Our second candidate target is TGF-β. There is pretty hot science around this molecule. One reason is, checkpoint inhibitors are incredible but 80% of the patients who receive checkpoint inhibitors don’t respond. There is evidence, not just from us but from Genentech and other groups, that implicates TGF-β as a growth factor expressed in resistant tumors. There are three isoforms of TGF-β—types 1, 2, and 3. We think type 1 is the culprit, from a clinical efficacy standpoint related to resistance. But groups have seen significant toxicity if they target TGF-β, particularly types 2 or 3.

We have a molecule [SRK-181] that just hits the precursor of type 1. The application here is to address resistance to checkpoint inhibitors, which are already a $25-billion market. To be able to address more of that population, to help them respond, would be very exciting to the patients.

Both of these lead programs are complementary approaches playing into existing markets. We have more people rooting for our success than direct competitors.

GEN Edge: Where do you go from here?

Kingsley: The TGF-superfamily comprises more than 30 growth factors. Not all of them are equally interesting. We think we are onto some really interesting ones with this myostatin and TGF-β approach.
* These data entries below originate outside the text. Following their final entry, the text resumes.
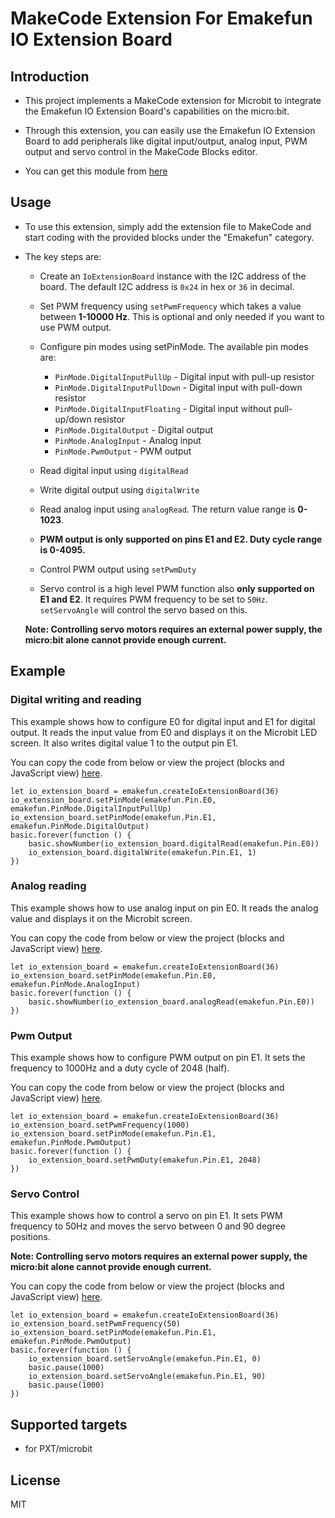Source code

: # MakeCode Extension For Emakefun IO Extension Board

## Introduction

- This project implements a MakeCode extension for Microbit to integrate the Emakefun IO Extension Board's capabilities on the micro:bit.

- Through this extension, you can easily use the Emakefun IO Extension Board to add peripherals like digital input/output, analog input, PWM output and servo control in the MakeCode Blocks editor.

- You can get this module from [here](https://www.aliexpress.com/item/1005006064021730.html)

## Usage

- To use this extension, simply add the extension file to MakeCode and start coding with the provided blocks under the "Emakefun" category.

- The key steps are:

  - Create an `IoExtensionBoard` instance with the I2C address of the board. The default I2C address is `0x24` in hex or `36` in decimal.

  - Set PWM frequency using `setPwmFrequency` which takes a value between **1-10000 Hz**. This is optional and only needed if you want to use PWM output.

  - Configure pin modes using setPinMode. The available pin modes are:

    - `PinMode.DigitalInputPullUp` - Digital input with pull-up resistor
    - `PinMode.DigitalInputPullDown` - Digital input with pull-down resistor
    - `PinMode.DigitalInputFloating` - Digital input without pull-up/down resistor
    - `PinMode.DigitalOutput` - Digital output
    - `PinMode.AnalogInput` - Analog input
    - `PinMode.PwmOutput` - PWM output
  - Read digital input using `digitalRead`

  - Write digital output using `digitalWrite`

  - Read analog input using `analogRead`. The return value range is **0-1023**.

  - **PWM output is only supported on pins E1 and E2. Duty cycle range is 0-4095.**

  - Control PWM output using `setPwmDuty`

  - Servo control is a high level PWM function also **only supported on E1 and E2**. It requires PWM frequency to be set to `50Hz`. `setServoAngle` will control the servo based on this.

  **Note: Controlling servo motors requires an external power supply, the micro:bit alone cannot provide enough current.**

## Example

### Digital writing and reading

This example shows how to configure E0 for digital input and E1 for digital output. It reads the input value from E0 and displays it on the Microbit LED screen. It also writes digital value 1 to the output pin E1.

You can copy the code from below or view the project (blocks and JavaScript view) [here](https://makecode.microbit.org/_b2X3ECK0VDH5).

```block
let io_extension_board = emakefun.createIoExtensionBoard(36)
io_extension_board.setPinMode(emakefun.Pin.E0, emakefun.PinMode.DigitalInputPullUp)
io_extension_board.setPinMode(emakefun.Pin.E1, emakefun.PinMode.DigitalOutput)
basic.forever(function () {
    basic.showNumber(io_extension_board.digitalRead(emakefun.Pin.E0))
    io_extension_board.digitalWrite(emakefun.Pin.E1, 1)
})
```

### Analog reading

This example shows how to use analog input on pin E0. It reads the analog value and displays it on the Microbit screen.

You can copy the code from below or view the project (blocks and JavaScript view) [here](https://makecode.microbit.org/_UiYK0X9WWJzK).

```block
let io_extension_board = emakefun.createIoExtensionBoard(36)
io_extension_board.setPinMode(emakefun.Pin.E0, emakefun.PinMode.AnalogInput)
basic.forever(function () {
    basic.showNumber(io_extension_board.analogRead(emakefun.Pin.E0))
})
```

### Pwm Output

This example shows how to configure PWM output on pin E1. It sets the frequency to 1000Hz and a duty cycle of 2048 (half).

You can copy the code from below or view the project (blocks and JavaScript view) [here](https://makecode.microbit.org/_hXKUcrDHAgco).

```block
let io_extension_board = emakefun.createIoExtensionBoard(36)
io_extension_board.setPwmFrequency(1000)
io_extension_board.setPinMode(emakefun.Pin.E1, emakefun.PinMode.PwmOutput)
basic.forever(function () {
    io_extension_board.setPwmDuty(emakefun.Pin.E1, 2048)
})
```

### Servo Control

This example shows how to control a servo on pin E1. It sets PWM frequency to 50Hz and moves the servo between 0 and 90 degree positions.

**Note: Controlling servo motors requires an external power supply, the micro:bit alone cannot provide enough current.**

You can copy the code from below or view the project (blocks and JavaScript view) [here](https://makecode.microbit.org/_7F1Uh81F0Xju).

```block
let io_extension_board = emakefun.createIoExtensionBoard(36)
io_extension_board.setPwmFrequency(50)
io_extension_board.setPinMode(emakefun.Pin.E1, emakefun.PinMode.PwmOutput)
basic.forever(function () {
    io_extension_board.setServoAngle(emakefun.Pin.E1, 0)
    basic.pause(1000)
    io_extension_board.setServoAngle(emakefun.Pin.E1, 90)
    basic.pause(1000)
})
```

## Supported targets

- for PXT/microbit

## License

MIT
Each of those has potential for expansion.

We have seen clinical proof-of-concept for apitegromab that suggests there may be other neuromuscular diseases that are tractable with our approach. We are also testing our oncology asset in patients who have demonstrated what is called “primary resistance to checkpoint inhibitors”—they took a checkpoint inhibitor and didn’t respond. That trial will see what happens if you re-dose them with SR-181 plus a checkpoint inhibitor. That could be the first step of unlocking resistance to checkpoint inhibitors.